Il processo di maturazione personale e sociale è un chiaro segnale che spetta alle autorità genitoriali e scolastiche educare, formare, correggere e disciplinare quando la situazione lo richiede. Ma è necessario farlo con buon umore, che è l’effetto della relativizzazione e della comprensione che queste azioni fanno parte della crescita e del miglioramento personale. Il buon umore non incoraggia l’omissione o la rinuncia all’esercizio dell’autorità. Mettere le cose a posto è una pillola amara da ingoiare sia per chi le mette a posto sia per chi ha bisogno di essere messo a posto.
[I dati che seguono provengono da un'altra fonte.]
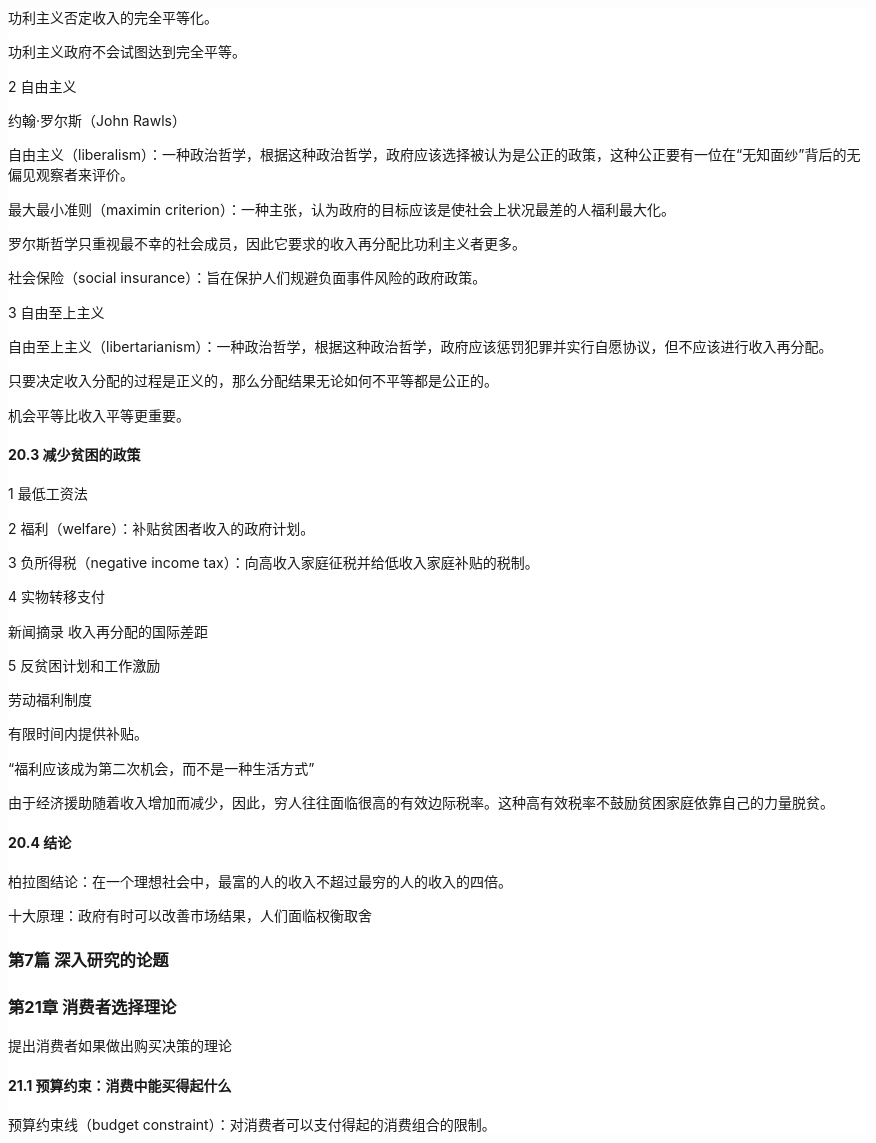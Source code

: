 功利主义否定收入的完全平等化。

功利主义政府不会试图达到完全平等。

2 自由主义

约翰·罗尔斯（John Rawls）

自由主义（liberalism）：一种政治哲学，根据这种政治哲学，政府应该选择被认为是公正的政策，这种公正要有一位在“无知面纱”背后的无偏见观察者来评价。

最大最小准则（maximin criterion）：一种主张，认为政府的目标应该是使社会上状况最差的人福利最大化。

罗尔斯哲学只重视最不幸的社会成员，因此它要求的收入再分配比功利主义者更多。

社会保险（social insurance）：旨在保护人们规避负面事件风险的政府政策。

3 自由至上主义

自由至上主义（libertarianism）：一种政治哲学，根据这种政治哲学，政府应该惩罚犯罪并实行自愿协议，但不应该进行收入再分配。

只要决定收入分配的过程是正义的，那么分配结果无论如何不平等都是公正的。

机会平等比收入平等更重要。

#### 20.3 减少贫困的政策

1 最低工资法

2 福利（welfare）：补贴贫困者收入的政府计划。

3 负所得税（negative income tax）：向高收入家庭征税并给低收入家庭补贴的税制。

4 实物转移支付

新闻摘录 收入再分配的国际差距

5 反贫困计划和工作激励

劳动福利制度 

有限时间内提供补贴。

“福利应该成为第二次机会，而不是一种生活方式”

由于经济援助随着收入增加而减少，因此，穷人往往面临很高的有效边际税率。这种高有效税率不鼓励贫困家庭依靠自己的力量脱贫。

#### 20.4 结论

柏拉图结论：在一个理想社会中，最富的人的收入不超过最穷的人的收入的四倍。

十大原理：政府有时可以改善市场结果，人们面临权衡取舍

### 第7篇 深入研究的论题

### 第21章 消费者选择理论

提出消费者如果做出购买决策的理论

#### 21.1 预算约束：消费中能买得起什么

预算约束线（budget constraint）：对消费者可以支付得起的消费组合的限制。
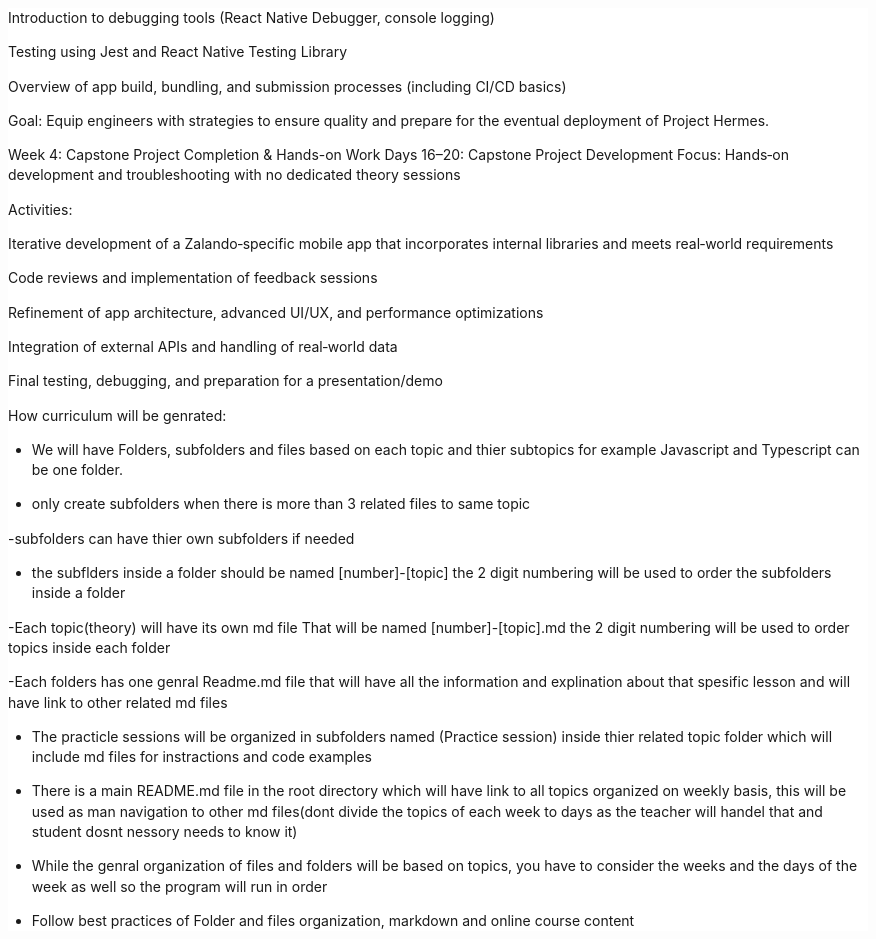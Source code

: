 
Introduction to debugging tools (React Native Debugger, console logging)


Testing using Jest and React Native Testing Library


Overview of app build, bundling, and submission processes (including CI/CD basics)


Goal: Equip engineers with strategies to ensure quality and prepare for the eventual deployment of Project Hermes.



Week 4: Capstone Project Completion & Hands-on Work
Days 16–20: Capstone Project Development 
Focus: Hands‑on development and troubleshooting with no dedicated theory sessions


Activities:


Iterative development of a Zalando‑specific mobile app that incorporates internal libraries and meets real‑world requirements


Code reviews and implementation of feedback sessions


Refinement of app architecture, advanced UI/UX, and performance optimizations


Integration of external APIs and handling of real‑world data


Final testing, debugging, and preparation for a presentation/demo


How curriculum will be genrated:

- We will have Folders, subfolders and files based on each topic and thier subtopics for example Javascript and Typescript can be one folder.

- only create subfolders when there is more than 3 related files to same topic

-subfolders can have thier own subfolders if needed

- the subflders inside a folder should be named [number]-[topic] the 2 digit numbering will be used to order the subfolders inside a folder


-Each topic(theory) will have its own md file That will be named [number]-[topic].md the 2 digit numbering will be used to order topics inside each folder


-Each folders has one genral Readme.md file that will have all the information and explination about that spesific lesson and will have link to other related md files

- The practicle sessions will be organized in subfolders named (Practice session) inside thier related topic folder which will include md files for instractions and code examples

- There is a main README.md file in the root directory which will have link to all topics organized on weekly basis, this will be used as man navigation to other md files(dont divide the topics of each week to days as the teacher will handel that and student dosnt nessory needs to know it)

- While the genral organization of files and folders will be based on topics, you have to consider the weeks and the days of the week as well so the program will run in order

- Follow best practices of Folder and files organization, markdown and online course content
Lo scopo dell’esercizio dell’autorità non è punire, ma migliorare e sostenere. Da qui l’importanza di conoscere il bene e il bene da realizzare da parte di coloro che intendiamo far crescere. L’autorità viene esercitata affinché il bambino rispetti il suo programma di studio per il bene e affinché lavori sodo. Il bene ricercato deve avere la priorità su ciò che non piace alla persona in autorità, dato che una determinata azione non è in linea con i suoi standard o desideri. Questo squilibrio scatena spesso la tempesta della rabbia, che non dà frutti maturi.
Il buon umore aiuta a pensare razionalmente. Pensare in questo modo alimenta la speranza, vedendo la luce alla fine del tunnel: se si rimane risoluti e allegri nel perseguire il bene individuato, alla fine il bambino o il giovane lo farà proprio come parte del proprio patrimonio personale. Il buon umore mette le cose in prospettiva, non minimizza gli errori e incoraggia coloro che hanno autorità a riconoscere il bene e le virtù del bambino o del giovane, in modo da potergli offrire con sicurezza i mezzi per il miglioramento personale.
Related
La banalizzazione della fede durante le celebrazioni religiose
Isabel Orellana
06 Maggio, 2026
2 min
L’imprenditore come filantropo
Marketing y Servicios
06 Maggio, 2026
5 min
J.R.R. Tolkien III: L’arte e la Riva Bianca
María José Calvo
04 Maggio, 2026
5 min
Perché è necessario un uso responsabile di internet e dei social media?
Tomasa Calvo
04 Maggio, 2026
7 min
(EN)
(ES)
(IT)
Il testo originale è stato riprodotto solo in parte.